My understanding is that in the 6502 (NMOS) chip, those other opcodes had undefined behavior, and you might crash if you executed one. So you'd need to know who was the manufacturer to be certain that opcode X was available.
In the CMOS version (65C02), illegal opcodes are treated similarly to NOPs--they don't crash, and don't do anything other than spend cycles--with the caveat that certain of these "illegal" opcodes have specific numbers of cycles and bytes that they consume which are different from other illegal opcodes. More confusingly, there is an actual proper NOP instruction (0xEA), which consumes the one opcode byte and two cycles, which exists in both the CMOS and NMOS version of the chip.
So some of the illegal opcodes are just like NOP, and eat one byte and two cycles; some eat two bytes, and 3 or more cycles; and there's at least one which not only eats 3 bytes, but eight (GASP!) cycles.
Source: if it's possible for one to consider MOS emulation a hobby, then let's say it's a hobby of mine.
I copied the 6510 illegal opcode behaviour for the SY6502A emulator for my BBC Micro, and I've yet to see a problem from it. If they didn't all have the same PLA, then perhaps the differences didn't cause any useful effects...
(Some BBC Micro games definitely do use illegal opcodes, but I didn't take very careful notes when I was writing ver 1, rather a long time ago. For the current version, I just made sure the Lorenz 6502 test suite ran to completion.)
Yep. And some implementations -- like the Rockwell 65C02, or the later WDC 65C816 -- added new instructions using the previously undefined opcodes, so it wasn't even safe to assume they were all no-ops.
Can that be true? (I'm channelling 1985 here, so I could be well off, but...)
IIRC, some of the janky stuff I did on the Apple //e 6502 did run on the Apple IIc 65C02. I'm pretty sure they didn't fall of into NOP-land. (Again, I could be mis-representing this, but I was taking some shortcuts at one point to accelerate some graphics that ended up in a Broderbund game, so I don't think I am? (Time wastes all memories - I could well be wrong))
Ah-ha, well! There are actually two Apple IIe models. (Well, there was a third "platinum" one too, but let's not talk about that.) One would have shown "Apple ][" at boot time, and this was the original model with a 6502 NMOS-based chip. But they later released an "enhanced" model, which had a 65C02 CMOS chip. You could tell the difference because the later model would have instead shown "Apple //e" when booting.

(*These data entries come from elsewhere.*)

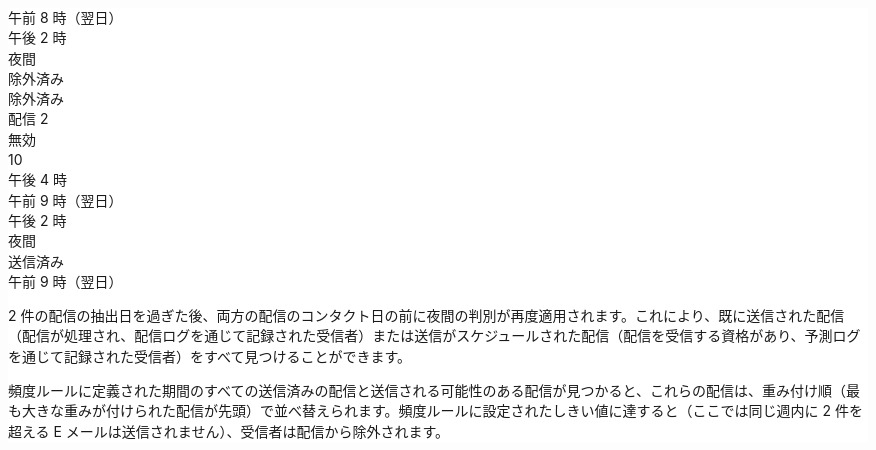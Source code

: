    <td> 午前 8 時（翌日）<br /> </td> 
   <td> 午後 2 時<br /> </td> 
   <td> 夜間<br /> </td> 
   <td> 除外済み<br /> </td> 
   <td> 除外済み<br /> </td> 
  </tr> 
  <tr> 
   <td> 配信 2<br /> </td> 
   <td> 無効<br /> </td> 
   <td> 10<br /> </td> 
   <td> 午後 4 時<br /> </td> 
   <td> 午前 9 時（翌日）<br /> </td> 
   <td> 午後 2 時<br /> </td> 
   <td> 夜間<br /> </td> 
   <td> 送信済み<br /> </td> 
   <td> 午前 9 時（翌日）<br /> </td> 
  </tr> 
 </tbody> 
</table>

2 件の配信の抽出日を過ぎた後、両方の配信のコンタクト日の前に夜間の判別が再度適用されます。これにより、既に送信された配信（配信が処理され、配信ログを通じて記録された受信者）または送信がスケジュールされた配信（配信を受信する資格があり、予測ログを通じて記録された受信者）をすべて見つけることができます。

頻度ルールに定義された期間のすべての送信済みの配信と送信される可能性のある配信が見つかると、これらの配信は、重み付け順（最も大きな重みが付けられた配信が先頭）で並べ替えられます。頻度ルールに設定されたしきい値に達すると（ここでは同じ週内に 2 件を超える E メールは送信されません）、受信者は配信から除外されます。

It's quite possible (perhaps because you typed it as Apple //e!) that you were actually working with that 65C02 variant, and thus, your janky stuff was forgiven by the Gods of Early Personal Computing (blessed be).
I did not know that! I think it said //e on the case and ][ when booting, but I'll have go dig it out of storage. (You'd think that after spending thousands of hours in front of the dang thing, that I'd remember...)
Can you explain a bit more about how you became interested in assembly and programming the Apple II? And specifically, why you want to start the journey towards programming there?